Task statement. Exact copies of all the lines below are required.

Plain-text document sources
::::::::

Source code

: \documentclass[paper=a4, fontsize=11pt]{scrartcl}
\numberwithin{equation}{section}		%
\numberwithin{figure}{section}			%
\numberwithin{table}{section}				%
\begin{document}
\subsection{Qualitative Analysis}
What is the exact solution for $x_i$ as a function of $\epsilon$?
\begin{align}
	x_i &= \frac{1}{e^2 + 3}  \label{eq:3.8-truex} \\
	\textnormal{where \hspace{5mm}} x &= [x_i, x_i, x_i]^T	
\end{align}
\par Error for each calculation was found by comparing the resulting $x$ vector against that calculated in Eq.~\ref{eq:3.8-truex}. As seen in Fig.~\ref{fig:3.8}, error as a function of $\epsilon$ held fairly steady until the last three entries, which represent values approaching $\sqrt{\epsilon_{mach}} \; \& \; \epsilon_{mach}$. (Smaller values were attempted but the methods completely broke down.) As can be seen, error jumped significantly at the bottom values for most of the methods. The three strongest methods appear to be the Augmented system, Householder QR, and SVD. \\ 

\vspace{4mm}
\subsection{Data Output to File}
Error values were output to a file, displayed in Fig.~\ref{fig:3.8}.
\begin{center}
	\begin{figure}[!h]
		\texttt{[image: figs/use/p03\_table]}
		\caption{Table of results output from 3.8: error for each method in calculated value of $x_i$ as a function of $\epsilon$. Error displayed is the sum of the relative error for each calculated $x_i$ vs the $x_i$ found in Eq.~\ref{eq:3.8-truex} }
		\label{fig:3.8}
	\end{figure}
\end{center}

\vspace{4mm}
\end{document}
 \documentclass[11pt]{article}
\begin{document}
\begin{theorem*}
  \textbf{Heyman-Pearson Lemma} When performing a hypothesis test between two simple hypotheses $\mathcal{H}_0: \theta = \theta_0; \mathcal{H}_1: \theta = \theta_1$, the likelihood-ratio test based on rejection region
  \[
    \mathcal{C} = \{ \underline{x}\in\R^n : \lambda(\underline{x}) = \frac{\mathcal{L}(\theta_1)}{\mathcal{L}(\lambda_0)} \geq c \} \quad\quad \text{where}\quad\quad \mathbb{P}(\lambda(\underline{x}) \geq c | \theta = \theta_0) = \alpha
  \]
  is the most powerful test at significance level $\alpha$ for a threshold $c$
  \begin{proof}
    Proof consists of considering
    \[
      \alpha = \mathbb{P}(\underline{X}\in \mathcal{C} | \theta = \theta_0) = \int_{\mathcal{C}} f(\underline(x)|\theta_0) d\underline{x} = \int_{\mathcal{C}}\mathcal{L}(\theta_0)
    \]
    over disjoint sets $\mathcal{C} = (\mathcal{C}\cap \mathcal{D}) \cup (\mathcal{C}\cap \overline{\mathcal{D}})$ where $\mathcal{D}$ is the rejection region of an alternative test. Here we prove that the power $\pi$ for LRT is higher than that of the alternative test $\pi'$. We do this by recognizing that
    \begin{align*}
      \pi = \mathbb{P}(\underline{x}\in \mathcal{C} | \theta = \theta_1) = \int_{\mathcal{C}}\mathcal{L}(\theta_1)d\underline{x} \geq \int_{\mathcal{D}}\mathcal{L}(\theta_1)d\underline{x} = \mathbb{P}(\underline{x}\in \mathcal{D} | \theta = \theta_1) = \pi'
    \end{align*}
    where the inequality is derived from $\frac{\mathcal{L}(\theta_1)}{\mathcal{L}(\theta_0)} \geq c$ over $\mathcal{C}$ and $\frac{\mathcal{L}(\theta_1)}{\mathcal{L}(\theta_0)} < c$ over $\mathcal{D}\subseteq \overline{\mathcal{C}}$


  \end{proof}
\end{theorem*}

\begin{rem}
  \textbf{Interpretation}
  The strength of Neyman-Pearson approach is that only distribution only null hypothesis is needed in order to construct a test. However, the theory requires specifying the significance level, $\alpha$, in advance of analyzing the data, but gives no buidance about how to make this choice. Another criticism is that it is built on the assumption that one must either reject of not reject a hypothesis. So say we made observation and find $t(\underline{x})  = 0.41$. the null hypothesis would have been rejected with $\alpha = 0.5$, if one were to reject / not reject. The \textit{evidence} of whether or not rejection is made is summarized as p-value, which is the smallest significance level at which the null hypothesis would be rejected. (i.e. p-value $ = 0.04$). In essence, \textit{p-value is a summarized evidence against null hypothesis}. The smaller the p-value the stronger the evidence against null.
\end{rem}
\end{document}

::::::::

Solution.
Source code

: \documentclass[paper=a4, fontsize=11pt]{scrartcl}
\numberwithin{equation}{section}		%
\numberwithin{figure}{section}			%
\numberwithin{table}{section}				%
\begin{document}
\subsection{Qualitative Analysis}
What is the exact solution for $x_i$ as a function of $\epsilon$?
\begin{align}
	x_i &= \frac{1}{e^2 + 3}  \label{eq:3.8-truex} \\
	\textnormal{where \hspace{5mm}} x &= [x_i, x_i, x_i]^T	
\end{align}
\par Error for each calculation was found by comparing the resulting $x$ vector against that calculated in Eq.~\ref{eq:3.8-truex}. As seen in Fig.~\ref{fig:3.8}, error as a function of $\epsilon$ held fairly steady until the last three entries, which represent values approaching $\sqrt{\epsilon_{mach}} \; \& \; \epsilon_{mach}$. (Smaller values were attempted but the methods completely broke down.) As can be seen, error jumped significantly at the bottom values for most of the methods. The three strongest methods appear to be the Augmented system, Householder QR, and SVD. \\ 

\vspace{4mm}
\subsection{Data Output to File}
Error values were output to a file, displayed in Fig.~\ref{fig:3.8}.
\begin{center}
	\begin{figure}[!h]
		\texttt{[image: figs/use/p03\_table]}
		\caption{Table of results output from 3.8: error for each method in calculated value of $x_i$ as a function of $\epsilon$. Error displayed is the sum of the relative error for each calculated $x_i$ vs the $x_i$ found in Eq.~\ref{eq:3.8-truex} }
		\label{fig:3.8}
	\end{figure}
\end{center}

\vspace{4mm}
\end{document}
 \documentclass[11pt]{article}
\begin{document}
\begin{theorem*}
  \textbf{Heyman-Pearson Lemma} When performing a hypothesis test between two simple hypotheses $\mathcal{H}_0: \theta = \theta_0; \mathcal{H}_1: \theta = \theta_1$, the likelihood-ratio test based on rejection region
  \[
    \mathcal{C} = \{ \underline{x}\in\R^n : \lambda(\underline{x}) = \frac{\mathcal{L}(\theta_1)}{\mathcal{L}(\lambda_0)} \geq c \} \quad\quad \text{where}\quad\quad \mathbb{P}(\lambda(\underline{x}) \geq c | \theta = \theta_0) = \alpha
  \]
  is the most powerful test at significance level $\alpha$ for a threshold $c$
  \begin{proof}
    Proof consists of considering
    \[
      \alpha = \mathbb{P}(\underline{X}\in \mathcal{C} | \theta = \theta_0) = \int_{\mathcal{C}} f(\underline(x)|\theta_0) d\underline{x} = \int_{\mathcal{C}}\mathcal{L}(\theta_0)
    \]
    over disjoint sets $\mathcal{C} = (\mathcal{C}\cap \mathcal{D}) \cup (\mathcal{C}\cap \overline{\mathcal{D}})$ where $\mathcal{D}$ is the rejection region of an alternative test. Here we prove that the power $\pi$ for LRT is higher than that of the alternative test $\pi'$. We do this by recognizing that
    \begin{align*}
      \pi = \mathbb{P}(\underline{x}\in \mathcal{C} | \theta = \theta_1) = \int_{\mathcal{C}}\mathcal{L}(\theta_1)d\underline{x} \geq \int_{\mathcal{D}}\mathcal{L}(\theta_1)d\underline{x} = \mathbb{P}(\underline{x}\in \mathcal{D} | \theta = \theta_1) = \pi'
    \end{align*}
    where the inequality is derived from $\frac{\mathcal{L}(\theta_1)}{\mathcal{L}(\theta_0)} \geq c$ over $\mathcal{C}$ and $\frac{\mathcal{L}(\theta_1)}{\mathcal{L}(\theta_0)} < c$ over $\mathcal{D}\subseteq \overline{\mathcal{C}}$


  \end{proof}
\end{theorem*}

\begin{rem}
  \textbf{Interpretation}
  The strength of Neyman-Pearson approach is that only distribution only null hypothesis is needed in order to construct a test. However, the theory requires specifying the significance level, $\alpha$, in advance of analyzing the data, but gives no buidance about how to make this choice. Another criticism is that it is built on the assumption that one must either reject of not reject a hypothesis. So say we made observation and find $t(\underline{x})  = 0.41$. the null hypothesis would have been rejected with $\alpha = 0.5$, if one were to reject / not reject. The \textit{evidence} of whether or not rejection is made is summarized as p-value, which is the smallest significance level at which the null hypothesis would be rejected. (i.e. p-value $ = 0.04$). In essence, \textit{p-value is a summarized evidence against null hypothesis}. The smaller the p-value the stronger the evidence against null.
\end{rem}
\end{document}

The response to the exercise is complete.